Beer breweries all across the US have become stalwarts of renewable energy, using everything from solar energy to waste-to-energy methods to make the brewing, canning and distribution process more energy efficient. The following are a few breweries making major investments in renewable energy.
At both of the company’s breweries, they incorporate energy efficiency practices in a variety of systems. Heat recovery units on boilers, microturbines, and brew kettles capture energy that otherwise would be lost, and devices on large motors and pumps conserve energy by automatically adjusting to demand. Lighting also plays a key role in cutting down on wasted electricity. Ambient light sensors adjust electric lighting based on the amount of natural light coming through large windows and skylights throughout the brewery. Sierra Nevada further conserves energy by using motion sensors and timers to ensure lights are off when we’re not using them.

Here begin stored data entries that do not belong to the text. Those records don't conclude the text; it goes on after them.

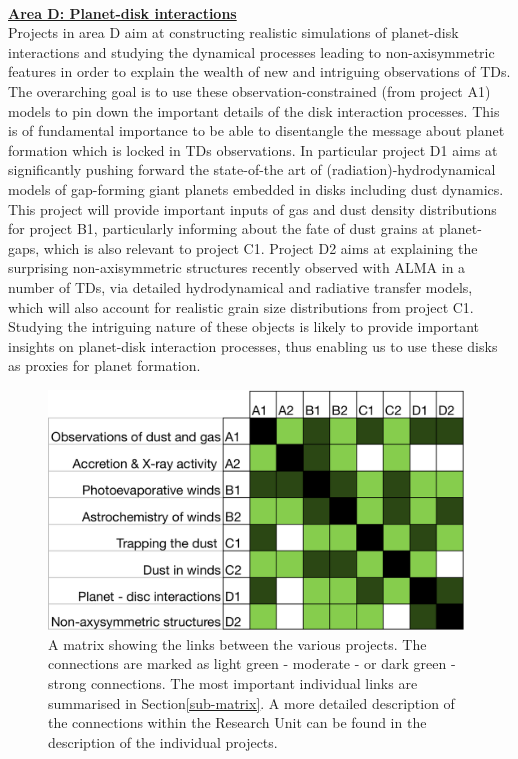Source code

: \documentclass[10pt,fleqn,twoside]{article}
\newcommand{\AreacolD}{\color{Red}}
\begin{document}
\mbox{}\vspace{1em}\\
\noindent\underline{\bf\AreacolD Area D: Planet-disk interactions}\\
\noindent Projects in area D aim at constructing realistic
simulations of planet-disk interactions and studying the dynamical processes
leading to non-axisymmetric features in order to explain the wealth of new
and intriguing observations of TDs. The overarching goal is to use
these observation-constrained (from project A1) models to pin down
the important details of the disk interaction processes. This is of
fundamental importance to be able to disentangle the message about
planet formation which is locked in TDs observations. In particular
project D1 aims at significantly pushing forward the state-of-the art
of (radiation)-hydrodynamical models of gap-forming giant planets
embedded in disks including dust dynamics. 
This project will provide important inputs of
gas and dust density distributions for project B1, particularly informing about the
fate of dust grains at planet-gaps, which is also relevant to project
C1. Project D2 aims at explaining the surprising non-axisymmetric
structures recently observed with ALMA in a number of TDs, via
detailed hydrodynamical and radiative transfer models, which will also
account for realistic grain size distributions from project
C1. Studying the intriguing nature of these objects is likely to
provide important insights on planet-disk interaction processes, thus
enabling us to use these disks as proxies for planet formation.  \\ 


\begin{figure}
\centerline{\includegraphics[width=11cm]{figures/matrix.pdf}}
\caption{\label{fig-matrix} A matrix showing the links between the various
projects. The connections are marked as light green - moderate - or
dark green - strong connections. The most important individual links
are summarised in  Section\ref{sub-matrix}.  A more detailed
description of the connections within the 
Research Unit can be found in the description of the individual
projects.  }
\end{figure}
\end{document}
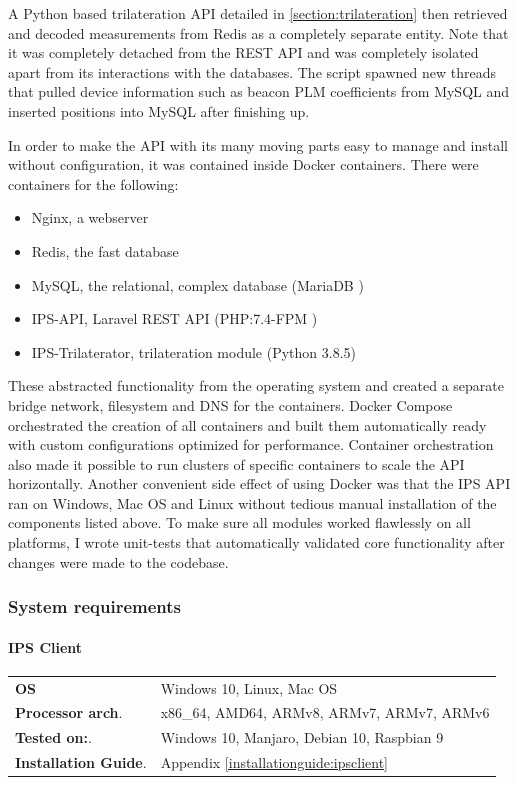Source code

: \documentclass[a4paper, oneside]{ipsreport}
\begin{document}
A Python based trilateration API detailed in \ref{section:trilateration} then retrieved and decoded measurements from Redis as a completely separate entity. Note that it was completely detached from the REST API and was completely isolated apart from its interactions with the databases. The script spawned new threads that pulled device information such as beacon PLM coefficients from MySQL and inserted positions into MySQL after finishing up.

In order to make the API with its many moving parts easy to manage and install without configuration, it was contained inside Docker containers. There were containers for the following:

\begin{itemize}
	\item Nginx, a webserver
	\item Redis, the fast database
	\item MySQL, the relational, complex database (MariaDB )
	\item IPS-API, Laravel REST API (PHP:7.4-FPM )
	\item IPS-Trilaterator, trilateration module (Python 3.8.5)
\end{itemize}

These abstracted functionality from the operating system and created a separate bridge network, filesystem and DNS for the containers. Docker Compose orchestrated the creation of all containers and built them automatically ready with custom configurations optimized for performance. Container orchestration also made it possible to run clusters of specific containers to scale the API horizontally. Another convenient side effect of using Docker was that the IPS API ran on Windows, Mac OS and Linux without tedious manual installation of the components listed above. To make sure all modules worked flawlessly on all platforms, I wrote unit-tests that automatically validated core functionality after changes were made to the codebase.

\subsubsection{System requirements}
\paragraph{IPS Client}
\begin{tabular}{ll}
\textbf{OS} & Windows 10, Linux, Mac OS \\
\textbf{Processor arch}. & x86\_64, AMD64, ARMv8, ARMv7, ARMv7, ARMv6 \\
\textbf{Tested on:}. & Windows 10, Manjaro, Debian 10, Raspbian 9\\
\textbf{Installation Guide}. & Appendix \ref{installationguide:ipsclient}\\
\end{tabular}
\end{document}
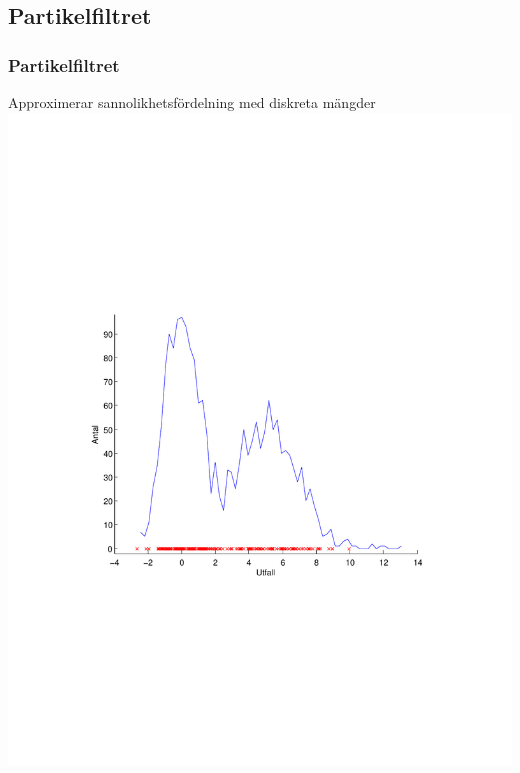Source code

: \documentclass[]{beamer}
\renewcommand{\ae}{\"{a}}
\renewcommand{\oe}{\"{o}}
\begin{document}
\subsection{Partikelfiltret}

\begin{frame}
  \frametitle{Partikelfiltret}
  \begin{center}
    Approximerar sannolikhetsf\oe rdelning med diskreta m\ae ngder
    \includegraphics[trim=3cm 8cm 4cm 8cm, clip=true, totalheight=0.7\textheight]{hist.pdf}
  \end{center}
\end{frame}
\end{document}
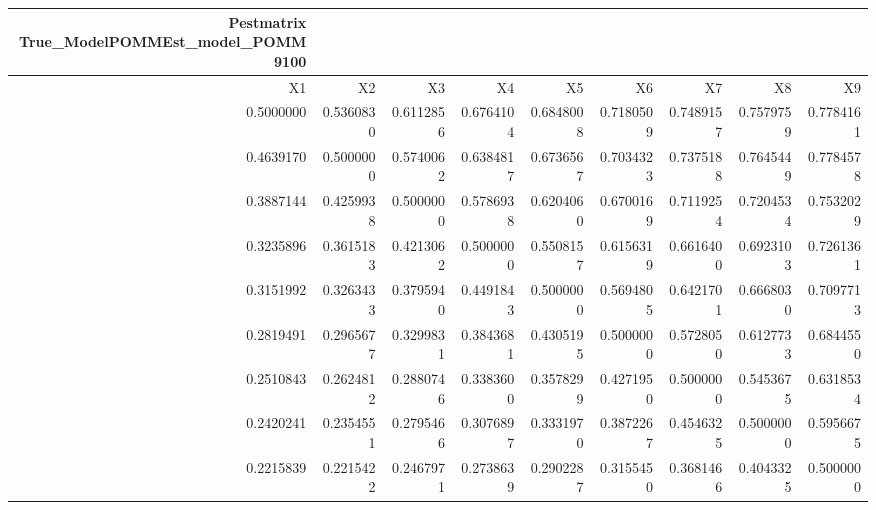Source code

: \begin{longtable}{rrrrrrrrr}
\caption*{
{\large Pestmatrix} \\ 
{\small True\_ModelPOMMEst\_model\_POMM9100}
} \\ 
\toprule
X1 & X2 & X3 & X4 & X5 & X6 & X7 & X8 & X9 \\ 
\midrule
0.5000000 & 0.5360830 & 0.6112856 & 0.6764104 & 0.6848008 & 0.7180509 & 0.7489157 & 0.7579759 & 0.7784161 \\ 
0.4639170 & 0.5000000 & 0.5740062 & 0.6384817 & 0.6736567 & 0.7034323 & 0.7375188 & 0.7645449 & 0.7784578 \\ 
0.3887144 & 0.4259938 & 0.5000000 & 0.5786938 & 0.6204060 & 0.6700169 & 0.7119254 & 0.7204534 & 0.7532029 \\ 
0.3235896 & 0.3615183 & 0.4213062 & 0.5000000 & 0.5508157 & 0.6156319 & 0.6616400 & 0.6923103 & 0.7261361 \\ 
0.3151992 & 0.3263433 & 0.3795940 & 0.4491843 & 0.5000000 & 0.5694805 & 0.6421701 & 0.6668030 & 0.7097713 \\ 
0.2819491 & 0.2965677 & 0.3299831 & 0.3843681 & 0.4305195 & 0.5000000 & 0.5728050 & 0.6127733 & 0.6844550 \\ 
0.2510843 & 0.2624812 & 0.2880746 & 0.3383600 & 0.3578299 & 0.4271950 & 0.5000000 & 0.5453675 & 0.6318534 \\ 
0.2420241 & 0.2354551 & 0.2795466 & 0.3076897 & 0.3331970 & 0.3872267 & 0.4546325 & 0.5000000 & 0.5956675 \\ 
0.2215839 & 0.2215422 & 0.2467971 & 0.2738639 & 0.2902287 & 0.3155450 & 0.3681466 & 0.4043325 & 0.5000000 \\ 
\bottomrule
\end{longtable}

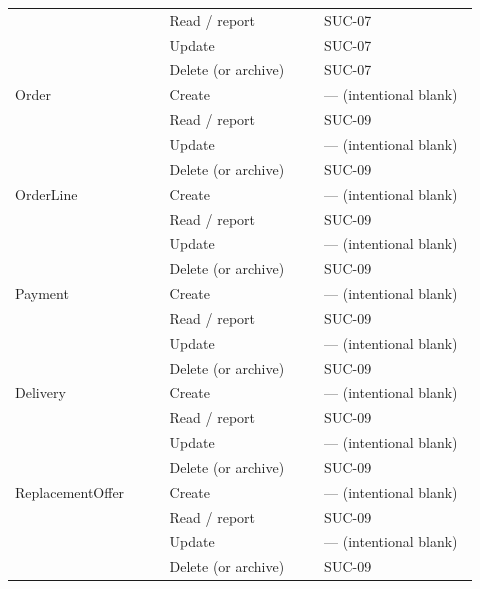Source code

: \begin{longtable}{>{\raggedright\arraybackslash}p{0.3067\linewidth}>{\raggedright\arraybackslash}p{0.3067\linewidth}>{\raggedright\arraybackslash}p{0.3067\linewidth}}
 & Read / report & SUC-07 \\
 & Update & SUC-07 \\
 & Delete (or archive) & SUC-07 \\
Order & Create & --- (intentional blank) \\
 & Read / report & SUC-09 \\
 & Update & --- (intentional blank) \\
 & Delete (or archive) & SUC-09 \\
OrderLine & Create & --- (intentional blank) \\
 & Read / report & SUC-09 \\
 & Update & --- (intentional blank) \\
 & Delete (or archive) & SUC-09 \\
Payment & Create & --- (intentional blank) \\
 & Read / report & SUC-09 \\
 & Update & --- (intentional blank) \\
 & Delete (or archive) & SUC-09 \\
Delivery & Create & --- (intentional blank) \\
 & Read / report & SUC-09 \\
 & Update & --- (intentional blank) \\
 & Delete (or archive) & SUC-09 \\
ReplacementOffer & Create & --- (intentional blank) \\
 & Read / report & SUC-09 \\
 & Update & --- (intentional blank) \\
 & Delete (or archive) & SUC-09 \\
\end{longtable}
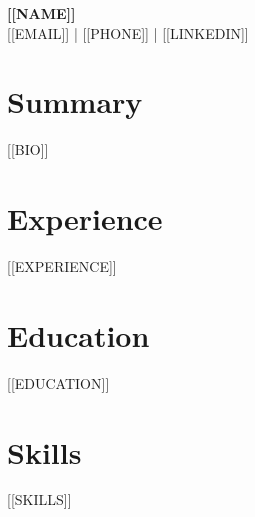\documentclass[11pt,a4paper]{article}
\begin{document}
\begin{center}
    {\Huge \bfseries \color{accent} [[NAME]]} \\
    \medskip
    \color{gray} [[EMAIL]] | [[PHONE]] | [[LINKEDIN]]
\end{center}

\vspace{1em}

\section*{\color{accent} Summary}
[[BIO]]

\section*{\color{accent} Experience}
[[EXPERIENCE]]

\section*{\color{accent} Education}
[[EDUCATION]]

\section*{\color{accent} Skills}
[[SKILLS]]
\end{document}
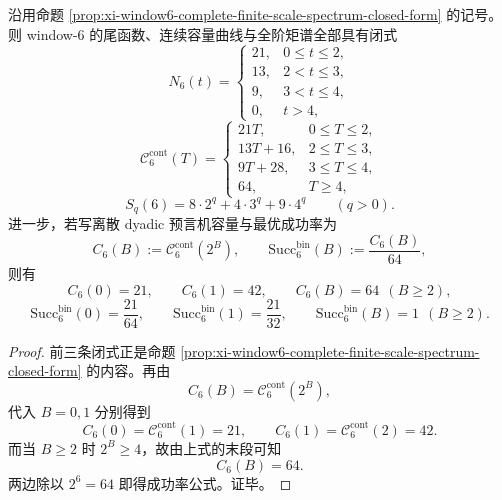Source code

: \begin{theorem}\label{thm:xi-window6-oracle-geometry-completely-solvable}
沿用命题 \ref{prop:xi-window6-complete-finite-scale-spectrum-closed-form} 的记号。则 window-\(6\) 的尾函数、连续容量曲线与全阶矩谱全部具有闭式
\[
N_6(t)=
\begin{cases}
21,& 0\le t\le 2,\\
13,& 2<t\le 3,\\
9,& 3<t\le 4,\\
0,& t>4,
\end{cases}
\]
\[
\mathcal C_6^{\mathrm{cont}}(T)=
\begin{cases}
21T,& 0\le T\le 2,\\
13T+16,& 2\le T\le 3,\\
9T+28,& 3\le T\le 4,\\
64,& T\ge 4,
\end{cases}
\]
\[
S_q(6)=8\cdot 2^q+4\cdot 3^q+9\cdot 4^q
\qquad(q>0).
\]
进一步，若写离散 dyadic 预言机容量与最优成功率为
\[
C_6(B):=\mathcal C_6^{\mathrm{cont}}(2^B),
\qquad
\mathrm{Succ}_6^{\mathrm{bin}}(B):=\frac{C_6(B)}{64},
\]
则有
\[
\boxed{\;
C_6(0)=21,\qquad
C_6(1)=42,\qquad
C_6(B)=64\ \ (B\ge 2),\;}
\]
\[
\boxed{\;
\mathrm{Succ}_6^{\mathrm{bin}}(0)=\frac{21}{64},\qquad
\mathrm{Succ}_6^{\mathrm{bin}}(1)=\frac{21}{32},\qquad
\mathrm{Succ}_6^{\mathrm{bin}}(B)=1\ \ (B\ge 2).\;}
\]
\end{theorem}
\begin{proof}
前三条闭式正是命题 \ref{prop:xi-window6-complete-finite-scale-spectrum-closed-form} 的内容。再由
\[
C_6(B)=\mathcal C_6^{\mathrm{cont}}(2^B),
\]
代入 \(B=0,1\) 分别得到
\[
C_6(0)=\mathcal C_6^{\mathrm{cont}}(1)=21,
\qquad
C_6(1)=\mathcal C_6^{\mathrm{cont}}(2)=42.
\]
而当 \(B\ge 2\) 时 \(2^B\ge 4\)，故由上式的末段可知
\[
C_6(B)=64.
\]
两边除以 \(2^6=64\) 即得成功率公式。证毕。
\end{proof}







\endinput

Great Lakes Brewing Company
In 2017, this beer maker added a 62-panel solar array to its brewery roof. The company has thus far produced 82,653 cases of beer using 100% solar power.
Jackie O’s Pub & Brewery
This Athens, Ohio-based brewery added solar panels when it expanded its brewery in 2016. They provide roughly 40% to 50% of the electricity needed at the brewery.
Flight Deck Brewing
This Brunswick, Maine-based brewery produces their beer with 100% renewable energy — one of the few US brewers to do so. They claim to do this by using a state-of-the-art electric brewing system (a relatively new technology in commercial brewing), and by sourcing electricity from a combination of anaerobic biodigestion (organic waste turned into electricity) and solar sources.
New Belgium Brewing
The majority of this Colorado-based beer maker’s energy comes from on-site power generation methods. Those include: biogas and solar. As their website states: At our onsite Process Water Treatment Plant in FTC, microbes clean all of our production waste-water through a series of aerobic and anaerobic basins. A byproduct of this process — methane-rich biogas — is harvested and piped back to the brewery, where it powers two combined heat and power (CHP or co-gen) engines. We’re literally turning waste into energy. Our AVL Process Water Treatment Plant is under construction and will also generate biogas. We have 1,235 solar photovoltaic (PV) panels covering the roof of our Packaging Hall in FTC. This equates to just about 300 kilowatts of electricity, or roughly 4.5% of our FTC annual electricity needs. Our AVL Liquid Center has a 19 kilowatt PV array adorning its roof, which helped the building to earn LEED Platinum Certification. A solar hot water system on the roof of our AVL Brewery uses energy from the sun to create hot water which we utilize in domestic applications, like our kitchen and restrooms.